ChipandDale Shih Tzu 

Loving, smart and georgeous small breed Dogs

" Dale Mommy Misses You So Very Much"

When I first brought Chip and Dale home it always seemed Dale wanted to be on my lap, when I tried to pick Chip up he liked it, but would squrim around like he was saying. Put me down.  It took me awhile to learn to read these two little boys, but really what Dale was doing was telling Chip to get down. Dale ran the show. Both of my boys were amazing but for some reason, Dale really stoled my heart. Maybe because he always wanted to be with me. It didn't matter how many times I left the room, or how long I had to lay around with my bad back. He was always wanting to be on Mommy,s  lap or side or just as I would look around thinking he wasn't there. There he was, sometimes almost looking like he was caught again!! I can still see him crouched down on the floor behind me with his little eyes peeking out from his paws, like he thought maybe I didn't see him. Maybe he was even embarressed himself at just how much he had to follow me. I loved it!!!
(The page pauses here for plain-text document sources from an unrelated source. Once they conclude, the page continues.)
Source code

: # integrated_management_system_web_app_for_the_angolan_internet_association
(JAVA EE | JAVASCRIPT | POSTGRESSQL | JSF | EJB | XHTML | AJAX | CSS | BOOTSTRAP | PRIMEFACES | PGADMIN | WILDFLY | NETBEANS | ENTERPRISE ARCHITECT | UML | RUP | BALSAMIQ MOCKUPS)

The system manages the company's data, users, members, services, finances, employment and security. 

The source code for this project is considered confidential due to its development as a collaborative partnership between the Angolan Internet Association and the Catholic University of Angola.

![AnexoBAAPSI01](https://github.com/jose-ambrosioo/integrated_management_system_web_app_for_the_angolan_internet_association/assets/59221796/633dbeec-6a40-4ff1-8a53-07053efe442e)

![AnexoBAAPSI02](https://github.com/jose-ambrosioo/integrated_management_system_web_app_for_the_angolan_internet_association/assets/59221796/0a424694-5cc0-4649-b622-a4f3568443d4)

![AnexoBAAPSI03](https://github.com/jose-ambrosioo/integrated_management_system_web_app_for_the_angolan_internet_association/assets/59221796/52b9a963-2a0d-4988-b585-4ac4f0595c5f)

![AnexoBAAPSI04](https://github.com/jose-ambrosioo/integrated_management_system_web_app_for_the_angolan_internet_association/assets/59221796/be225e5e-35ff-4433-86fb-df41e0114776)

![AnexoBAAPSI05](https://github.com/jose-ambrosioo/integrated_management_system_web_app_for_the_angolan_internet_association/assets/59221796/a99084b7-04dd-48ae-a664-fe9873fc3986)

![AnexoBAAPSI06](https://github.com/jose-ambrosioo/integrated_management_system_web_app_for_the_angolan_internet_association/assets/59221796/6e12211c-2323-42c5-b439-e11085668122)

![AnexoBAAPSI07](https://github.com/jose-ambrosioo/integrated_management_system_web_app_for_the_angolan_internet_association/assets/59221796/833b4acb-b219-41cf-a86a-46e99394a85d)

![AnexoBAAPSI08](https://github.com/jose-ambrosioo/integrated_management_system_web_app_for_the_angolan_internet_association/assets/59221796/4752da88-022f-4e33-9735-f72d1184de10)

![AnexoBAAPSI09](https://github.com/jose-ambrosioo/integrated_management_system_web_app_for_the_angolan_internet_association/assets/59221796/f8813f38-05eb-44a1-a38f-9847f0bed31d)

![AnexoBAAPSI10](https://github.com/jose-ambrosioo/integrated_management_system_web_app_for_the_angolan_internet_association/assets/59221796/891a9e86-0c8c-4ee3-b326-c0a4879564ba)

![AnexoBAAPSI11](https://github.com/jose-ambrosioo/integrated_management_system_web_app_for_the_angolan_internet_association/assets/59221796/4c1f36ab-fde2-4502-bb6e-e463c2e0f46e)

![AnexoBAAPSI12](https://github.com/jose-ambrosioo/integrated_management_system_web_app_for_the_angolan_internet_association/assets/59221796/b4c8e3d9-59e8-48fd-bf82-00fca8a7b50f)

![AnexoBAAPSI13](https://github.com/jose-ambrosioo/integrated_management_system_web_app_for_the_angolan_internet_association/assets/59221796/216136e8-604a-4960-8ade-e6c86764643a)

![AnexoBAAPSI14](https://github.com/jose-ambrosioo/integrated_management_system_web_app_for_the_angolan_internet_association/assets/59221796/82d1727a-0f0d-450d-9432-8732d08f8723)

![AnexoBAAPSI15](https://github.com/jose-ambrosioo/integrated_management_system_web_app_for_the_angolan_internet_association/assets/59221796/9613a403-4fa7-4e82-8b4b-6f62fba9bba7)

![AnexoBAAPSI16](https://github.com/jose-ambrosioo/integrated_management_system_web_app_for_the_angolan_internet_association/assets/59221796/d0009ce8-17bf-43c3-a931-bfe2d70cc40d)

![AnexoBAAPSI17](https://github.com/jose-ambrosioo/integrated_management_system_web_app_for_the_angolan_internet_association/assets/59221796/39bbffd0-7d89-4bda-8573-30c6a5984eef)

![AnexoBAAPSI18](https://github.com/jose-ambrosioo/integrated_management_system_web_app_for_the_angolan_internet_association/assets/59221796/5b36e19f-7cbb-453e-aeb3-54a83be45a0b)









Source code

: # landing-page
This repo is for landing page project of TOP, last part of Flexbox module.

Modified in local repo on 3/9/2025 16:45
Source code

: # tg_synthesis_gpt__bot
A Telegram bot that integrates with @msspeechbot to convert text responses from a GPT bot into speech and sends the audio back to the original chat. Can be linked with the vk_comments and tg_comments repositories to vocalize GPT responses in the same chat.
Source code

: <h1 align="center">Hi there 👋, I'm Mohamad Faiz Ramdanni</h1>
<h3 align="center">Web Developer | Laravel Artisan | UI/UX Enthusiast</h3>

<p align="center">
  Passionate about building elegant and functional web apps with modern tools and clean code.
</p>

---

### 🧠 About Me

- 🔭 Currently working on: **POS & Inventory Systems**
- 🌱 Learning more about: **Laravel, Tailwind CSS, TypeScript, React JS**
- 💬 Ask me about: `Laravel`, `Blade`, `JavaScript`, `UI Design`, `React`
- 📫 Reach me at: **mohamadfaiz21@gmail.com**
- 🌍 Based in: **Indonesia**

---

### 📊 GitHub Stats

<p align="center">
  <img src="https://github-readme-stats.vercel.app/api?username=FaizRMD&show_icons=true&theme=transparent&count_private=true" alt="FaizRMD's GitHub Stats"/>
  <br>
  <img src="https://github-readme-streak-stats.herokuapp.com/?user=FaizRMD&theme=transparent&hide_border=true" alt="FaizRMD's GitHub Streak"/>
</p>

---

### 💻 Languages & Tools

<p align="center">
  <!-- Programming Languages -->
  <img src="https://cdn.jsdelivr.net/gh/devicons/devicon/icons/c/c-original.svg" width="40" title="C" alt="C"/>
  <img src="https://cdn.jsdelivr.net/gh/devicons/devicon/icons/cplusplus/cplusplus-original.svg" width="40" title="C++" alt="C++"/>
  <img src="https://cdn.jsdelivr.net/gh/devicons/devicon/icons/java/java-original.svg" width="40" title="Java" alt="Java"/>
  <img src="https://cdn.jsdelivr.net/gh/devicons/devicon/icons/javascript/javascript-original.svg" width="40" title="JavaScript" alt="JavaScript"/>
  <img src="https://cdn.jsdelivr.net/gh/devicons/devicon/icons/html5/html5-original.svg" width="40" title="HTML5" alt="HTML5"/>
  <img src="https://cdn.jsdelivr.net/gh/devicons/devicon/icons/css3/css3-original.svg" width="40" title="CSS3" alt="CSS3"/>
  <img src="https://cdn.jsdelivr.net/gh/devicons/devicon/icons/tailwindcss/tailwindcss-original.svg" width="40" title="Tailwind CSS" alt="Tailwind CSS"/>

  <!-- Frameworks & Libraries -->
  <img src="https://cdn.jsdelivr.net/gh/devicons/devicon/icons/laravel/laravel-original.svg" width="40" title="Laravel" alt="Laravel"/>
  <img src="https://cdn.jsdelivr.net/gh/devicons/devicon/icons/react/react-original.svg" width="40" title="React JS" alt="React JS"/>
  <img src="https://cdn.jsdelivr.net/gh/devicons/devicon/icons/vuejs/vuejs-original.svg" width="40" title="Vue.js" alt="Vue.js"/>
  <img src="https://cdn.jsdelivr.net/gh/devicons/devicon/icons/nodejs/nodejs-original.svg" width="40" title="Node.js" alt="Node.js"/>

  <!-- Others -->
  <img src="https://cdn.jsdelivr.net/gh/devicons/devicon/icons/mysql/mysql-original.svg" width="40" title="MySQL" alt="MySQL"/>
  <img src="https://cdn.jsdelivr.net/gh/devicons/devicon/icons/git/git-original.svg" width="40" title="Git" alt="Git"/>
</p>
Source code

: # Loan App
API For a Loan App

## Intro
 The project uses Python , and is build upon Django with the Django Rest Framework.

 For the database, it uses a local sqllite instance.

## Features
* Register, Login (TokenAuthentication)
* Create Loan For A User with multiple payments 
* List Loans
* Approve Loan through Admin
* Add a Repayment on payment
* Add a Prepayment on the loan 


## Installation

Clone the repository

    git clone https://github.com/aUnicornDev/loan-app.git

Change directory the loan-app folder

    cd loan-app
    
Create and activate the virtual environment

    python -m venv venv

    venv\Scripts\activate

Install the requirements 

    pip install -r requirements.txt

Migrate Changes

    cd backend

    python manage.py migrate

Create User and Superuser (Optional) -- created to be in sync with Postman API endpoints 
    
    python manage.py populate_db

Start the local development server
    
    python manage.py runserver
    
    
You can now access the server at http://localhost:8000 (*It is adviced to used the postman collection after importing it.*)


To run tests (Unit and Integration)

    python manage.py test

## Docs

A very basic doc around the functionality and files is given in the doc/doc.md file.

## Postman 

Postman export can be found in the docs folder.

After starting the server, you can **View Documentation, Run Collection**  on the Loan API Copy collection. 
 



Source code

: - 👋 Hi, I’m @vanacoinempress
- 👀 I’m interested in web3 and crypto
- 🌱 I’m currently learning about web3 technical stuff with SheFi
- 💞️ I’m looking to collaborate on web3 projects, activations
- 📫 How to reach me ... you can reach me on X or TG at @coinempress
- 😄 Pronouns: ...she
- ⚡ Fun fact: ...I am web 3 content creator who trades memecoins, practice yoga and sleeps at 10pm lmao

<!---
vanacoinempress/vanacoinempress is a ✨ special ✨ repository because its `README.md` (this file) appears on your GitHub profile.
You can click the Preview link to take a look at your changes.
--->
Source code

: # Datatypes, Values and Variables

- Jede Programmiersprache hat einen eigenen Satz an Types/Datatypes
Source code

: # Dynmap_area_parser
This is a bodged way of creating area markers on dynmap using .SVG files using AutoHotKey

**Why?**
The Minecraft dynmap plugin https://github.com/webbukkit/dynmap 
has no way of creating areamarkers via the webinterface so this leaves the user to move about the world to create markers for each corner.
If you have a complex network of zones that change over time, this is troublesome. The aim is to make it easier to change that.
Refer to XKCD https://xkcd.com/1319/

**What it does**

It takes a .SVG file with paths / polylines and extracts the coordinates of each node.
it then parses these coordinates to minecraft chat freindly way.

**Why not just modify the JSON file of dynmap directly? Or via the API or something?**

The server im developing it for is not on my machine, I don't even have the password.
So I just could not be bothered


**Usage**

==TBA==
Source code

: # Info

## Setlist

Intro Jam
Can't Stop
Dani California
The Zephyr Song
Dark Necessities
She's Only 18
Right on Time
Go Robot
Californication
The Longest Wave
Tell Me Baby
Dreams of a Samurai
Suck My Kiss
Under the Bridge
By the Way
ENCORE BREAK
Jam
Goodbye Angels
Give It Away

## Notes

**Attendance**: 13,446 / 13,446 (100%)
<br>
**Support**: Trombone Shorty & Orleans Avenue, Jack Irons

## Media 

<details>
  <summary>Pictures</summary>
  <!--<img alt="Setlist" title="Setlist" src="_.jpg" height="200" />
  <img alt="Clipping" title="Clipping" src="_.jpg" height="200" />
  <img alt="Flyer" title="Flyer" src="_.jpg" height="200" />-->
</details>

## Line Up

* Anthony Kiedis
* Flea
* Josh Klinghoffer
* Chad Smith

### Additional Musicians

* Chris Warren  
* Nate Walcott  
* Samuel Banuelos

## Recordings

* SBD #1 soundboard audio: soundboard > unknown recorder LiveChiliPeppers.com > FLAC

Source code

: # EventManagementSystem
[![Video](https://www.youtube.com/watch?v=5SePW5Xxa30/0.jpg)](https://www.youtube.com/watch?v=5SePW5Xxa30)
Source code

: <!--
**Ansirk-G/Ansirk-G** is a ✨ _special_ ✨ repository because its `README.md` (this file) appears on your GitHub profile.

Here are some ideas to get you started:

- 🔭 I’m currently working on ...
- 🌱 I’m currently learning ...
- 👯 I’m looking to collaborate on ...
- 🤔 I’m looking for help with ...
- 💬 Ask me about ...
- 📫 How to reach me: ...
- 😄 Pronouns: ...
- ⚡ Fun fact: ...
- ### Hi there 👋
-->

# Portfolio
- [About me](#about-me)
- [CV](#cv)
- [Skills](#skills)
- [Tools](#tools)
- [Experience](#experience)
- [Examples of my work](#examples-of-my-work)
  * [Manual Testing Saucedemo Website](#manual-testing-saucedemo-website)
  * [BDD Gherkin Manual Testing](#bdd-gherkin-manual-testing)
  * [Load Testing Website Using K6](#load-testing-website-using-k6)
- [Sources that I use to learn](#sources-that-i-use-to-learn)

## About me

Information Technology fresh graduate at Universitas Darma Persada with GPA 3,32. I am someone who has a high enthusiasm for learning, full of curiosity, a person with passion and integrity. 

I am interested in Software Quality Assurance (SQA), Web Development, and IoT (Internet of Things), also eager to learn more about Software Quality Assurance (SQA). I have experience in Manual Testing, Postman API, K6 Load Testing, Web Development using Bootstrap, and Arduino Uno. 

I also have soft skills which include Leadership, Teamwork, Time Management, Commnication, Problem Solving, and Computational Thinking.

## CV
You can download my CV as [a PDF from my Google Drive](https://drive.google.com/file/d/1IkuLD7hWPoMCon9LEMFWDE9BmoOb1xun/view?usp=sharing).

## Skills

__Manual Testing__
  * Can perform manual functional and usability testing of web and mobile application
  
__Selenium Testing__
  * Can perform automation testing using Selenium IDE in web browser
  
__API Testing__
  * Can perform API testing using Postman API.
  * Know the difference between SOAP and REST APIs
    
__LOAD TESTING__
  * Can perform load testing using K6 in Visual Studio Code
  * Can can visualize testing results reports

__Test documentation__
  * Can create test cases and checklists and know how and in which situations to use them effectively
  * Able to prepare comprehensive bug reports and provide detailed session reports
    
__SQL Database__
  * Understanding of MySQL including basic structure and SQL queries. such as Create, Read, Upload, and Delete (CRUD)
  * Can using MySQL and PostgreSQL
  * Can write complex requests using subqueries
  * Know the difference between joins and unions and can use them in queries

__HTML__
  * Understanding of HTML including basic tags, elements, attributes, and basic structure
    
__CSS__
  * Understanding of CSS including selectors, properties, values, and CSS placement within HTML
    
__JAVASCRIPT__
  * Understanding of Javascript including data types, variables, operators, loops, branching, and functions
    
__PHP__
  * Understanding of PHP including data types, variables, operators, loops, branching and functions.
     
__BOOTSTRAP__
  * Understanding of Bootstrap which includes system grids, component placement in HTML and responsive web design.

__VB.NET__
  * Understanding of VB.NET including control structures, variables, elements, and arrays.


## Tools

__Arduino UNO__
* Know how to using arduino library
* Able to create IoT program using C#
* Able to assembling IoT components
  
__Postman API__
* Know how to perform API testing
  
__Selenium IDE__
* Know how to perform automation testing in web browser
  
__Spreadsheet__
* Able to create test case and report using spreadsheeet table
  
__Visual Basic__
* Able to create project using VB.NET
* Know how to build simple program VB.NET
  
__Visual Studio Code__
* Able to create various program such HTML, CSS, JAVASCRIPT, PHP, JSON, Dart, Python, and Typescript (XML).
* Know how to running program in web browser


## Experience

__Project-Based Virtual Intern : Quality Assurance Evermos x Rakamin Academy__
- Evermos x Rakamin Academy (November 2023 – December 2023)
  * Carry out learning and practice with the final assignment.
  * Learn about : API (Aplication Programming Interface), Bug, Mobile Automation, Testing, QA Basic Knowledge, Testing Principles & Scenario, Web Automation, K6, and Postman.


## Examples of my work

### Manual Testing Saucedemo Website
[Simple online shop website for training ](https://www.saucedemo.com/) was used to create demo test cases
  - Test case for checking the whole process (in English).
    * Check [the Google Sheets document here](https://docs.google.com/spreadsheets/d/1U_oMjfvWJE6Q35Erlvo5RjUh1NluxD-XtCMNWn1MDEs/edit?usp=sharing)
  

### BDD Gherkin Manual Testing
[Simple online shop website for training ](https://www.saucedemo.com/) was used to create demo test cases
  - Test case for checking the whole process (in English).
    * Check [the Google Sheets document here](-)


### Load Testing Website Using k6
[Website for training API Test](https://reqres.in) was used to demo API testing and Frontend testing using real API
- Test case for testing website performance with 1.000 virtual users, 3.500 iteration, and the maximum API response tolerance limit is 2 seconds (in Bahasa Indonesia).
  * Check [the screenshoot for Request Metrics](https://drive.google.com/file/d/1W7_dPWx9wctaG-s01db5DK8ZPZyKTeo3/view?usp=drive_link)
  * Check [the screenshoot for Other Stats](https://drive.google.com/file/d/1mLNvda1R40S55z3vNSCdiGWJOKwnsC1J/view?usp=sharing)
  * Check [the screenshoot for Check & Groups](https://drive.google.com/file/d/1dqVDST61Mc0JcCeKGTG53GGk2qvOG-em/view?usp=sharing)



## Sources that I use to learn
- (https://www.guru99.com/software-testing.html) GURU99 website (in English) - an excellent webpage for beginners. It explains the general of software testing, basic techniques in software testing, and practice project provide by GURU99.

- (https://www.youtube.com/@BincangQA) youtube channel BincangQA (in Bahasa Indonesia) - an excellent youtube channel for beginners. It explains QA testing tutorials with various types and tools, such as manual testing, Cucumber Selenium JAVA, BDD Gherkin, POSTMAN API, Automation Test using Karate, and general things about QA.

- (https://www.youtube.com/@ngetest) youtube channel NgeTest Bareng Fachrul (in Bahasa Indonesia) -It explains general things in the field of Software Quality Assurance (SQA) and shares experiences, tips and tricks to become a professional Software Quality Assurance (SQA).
I don't think I could tell you a story about any of my Shih Tzu's and the story would be the same. They all have such individual personalities. And Dale was no exception. When ever Dale greeted me at the door he would jump up and nibble on my ear. I remember the first time he did this, I guess I must of giggled so much that he knew that was a way to mommys heart. He always continued to greet me in this way.

Each and every night Dale and Chip and Now LuLu would get their bedtime treats and still today all my guys still get their treats. The 8 in the upstairs beds with us and the ones that sleep in their crates at night.

They always get one bacon bit and one Rolo. The other dogs would gobble theirs down, but not Dale, he waited till the other dogs had finished every bit of their  threat and were now looking at him for his.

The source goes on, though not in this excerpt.